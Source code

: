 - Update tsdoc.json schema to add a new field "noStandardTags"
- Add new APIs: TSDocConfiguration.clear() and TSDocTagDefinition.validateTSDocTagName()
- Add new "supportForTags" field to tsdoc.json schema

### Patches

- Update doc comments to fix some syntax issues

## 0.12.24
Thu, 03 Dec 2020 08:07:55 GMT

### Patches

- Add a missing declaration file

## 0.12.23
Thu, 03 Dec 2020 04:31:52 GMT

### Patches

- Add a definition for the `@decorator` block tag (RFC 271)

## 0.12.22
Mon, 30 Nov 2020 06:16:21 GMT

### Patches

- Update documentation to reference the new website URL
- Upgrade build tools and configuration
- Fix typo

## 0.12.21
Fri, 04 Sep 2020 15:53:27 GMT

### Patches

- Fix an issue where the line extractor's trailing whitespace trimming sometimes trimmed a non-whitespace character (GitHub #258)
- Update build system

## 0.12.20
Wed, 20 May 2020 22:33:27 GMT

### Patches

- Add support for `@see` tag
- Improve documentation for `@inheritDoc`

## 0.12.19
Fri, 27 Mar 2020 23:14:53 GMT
---
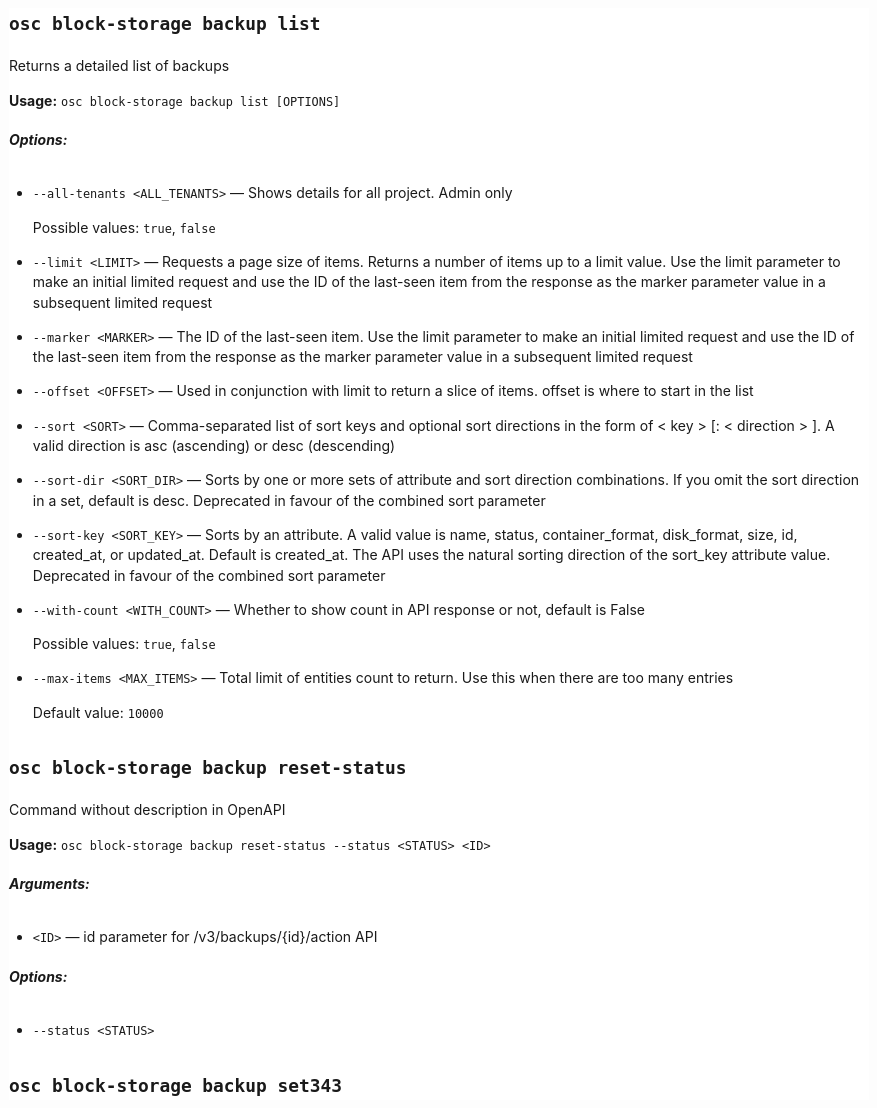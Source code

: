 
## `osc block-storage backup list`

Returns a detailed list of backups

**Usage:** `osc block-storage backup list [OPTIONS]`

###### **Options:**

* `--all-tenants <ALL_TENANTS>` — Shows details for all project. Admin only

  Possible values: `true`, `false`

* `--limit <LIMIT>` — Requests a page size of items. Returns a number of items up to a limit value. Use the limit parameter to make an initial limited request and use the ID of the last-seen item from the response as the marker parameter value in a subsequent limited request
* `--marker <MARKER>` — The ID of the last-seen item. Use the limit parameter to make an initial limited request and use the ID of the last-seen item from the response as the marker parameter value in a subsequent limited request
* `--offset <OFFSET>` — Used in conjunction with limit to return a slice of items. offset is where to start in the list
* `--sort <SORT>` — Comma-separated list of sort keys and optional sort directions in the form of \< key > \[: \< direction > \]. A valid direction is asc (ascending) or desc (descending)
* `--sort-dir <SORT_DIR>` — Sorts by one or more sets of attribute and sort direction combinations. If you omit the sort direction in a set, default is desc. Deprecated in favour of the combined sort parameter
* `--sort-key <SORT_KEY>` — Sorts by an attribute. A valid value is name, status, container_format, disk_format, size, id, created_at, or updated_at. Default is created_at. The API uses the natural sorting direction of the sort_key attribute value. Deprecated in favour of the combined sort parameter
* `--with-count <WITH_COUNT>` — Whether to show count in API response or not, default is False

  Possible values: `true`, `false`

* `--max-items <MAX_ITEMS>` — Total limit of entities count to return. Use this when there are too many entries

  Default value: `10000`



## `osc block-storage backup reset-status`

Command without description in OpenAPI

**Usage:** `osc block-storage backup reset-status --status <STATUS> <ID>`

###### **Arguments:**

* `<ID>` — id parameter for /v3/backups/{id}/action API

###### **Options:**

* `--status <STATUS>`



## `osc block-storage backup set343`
---
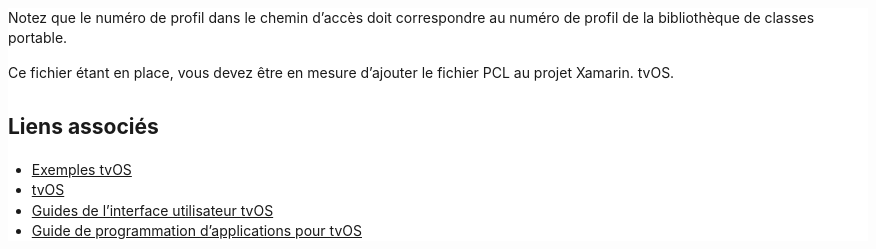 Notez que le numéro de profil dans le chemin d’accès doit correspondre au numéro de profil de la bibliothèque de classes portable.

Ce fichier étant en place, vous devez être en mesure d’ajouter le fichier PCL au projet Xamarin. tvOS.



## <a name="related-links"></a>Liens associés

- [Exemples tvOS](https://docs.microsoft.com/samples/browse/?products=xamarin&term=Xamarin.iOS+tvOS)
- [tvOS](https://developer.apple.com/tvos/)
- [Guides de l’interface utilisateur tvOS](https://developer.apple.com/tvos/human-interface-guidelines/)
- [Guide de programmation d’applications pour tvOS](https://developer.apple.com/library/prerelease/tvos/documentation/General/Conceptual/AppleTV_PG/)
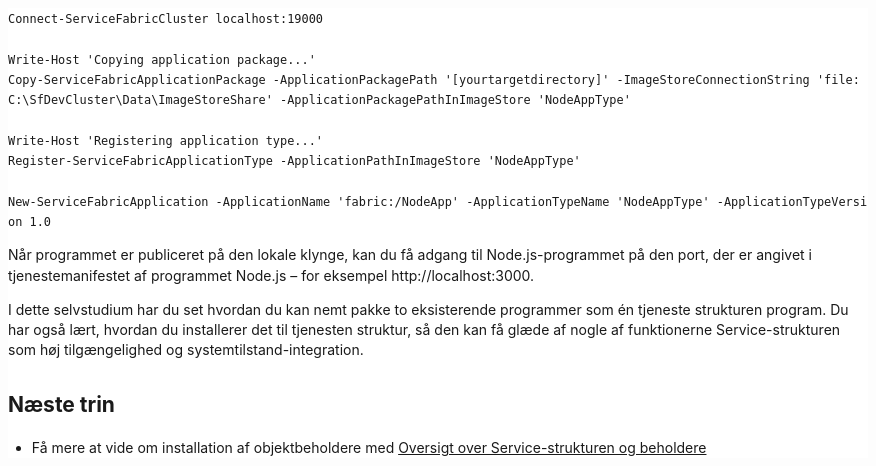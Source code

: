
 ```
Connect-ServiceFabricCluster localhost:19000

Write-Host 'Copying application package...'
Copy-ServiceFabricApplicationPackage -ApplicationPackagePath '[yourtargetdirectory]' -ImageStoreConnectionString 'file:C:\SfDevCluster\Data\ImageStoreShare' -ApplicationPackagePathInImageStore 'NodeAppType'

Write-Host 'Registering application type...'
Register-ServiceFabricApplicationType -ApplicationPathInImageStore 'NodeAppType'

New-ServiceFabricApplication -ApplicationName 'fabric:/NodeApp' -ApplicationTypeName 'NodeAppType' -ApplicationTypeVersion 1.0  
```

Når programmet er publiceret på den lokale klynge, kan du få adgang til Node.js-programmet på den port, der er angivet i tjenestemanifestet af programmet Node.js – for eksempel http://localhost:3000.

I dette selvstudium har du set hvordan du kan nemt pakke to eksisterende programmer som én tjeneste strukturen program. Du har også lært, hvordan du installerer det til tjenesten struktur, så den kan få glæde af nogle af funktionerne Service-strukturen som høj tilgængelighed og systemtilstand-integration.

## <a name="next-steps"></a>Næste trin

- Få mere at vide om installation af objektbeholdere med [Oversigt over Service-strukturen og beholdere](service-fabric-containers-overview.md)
---
** Work required **
Of all the entries above, repeat only the lines from the line that has "Ce fichier étant" to the line that has "- [Guides de", both lines included, exactly.

** Exercise response **
Ce fichier étant en place, vous devez être en mesure d’ajouter le fichier PCL au projet Xamarin. tvOS.



## <a name="related-links"></a>Liens associés

- [Exemples tvOS](https://docs.microsoft.com/samples/browse/?products=xamarin&term=Xamarin.iOS+tvOS)
- [tvOS](https://developer.apple.com/tvos/)
- [Guides de l’interface utilisateur tvOS](https://developer.apple.com/tvos/human-interface-guidelines/)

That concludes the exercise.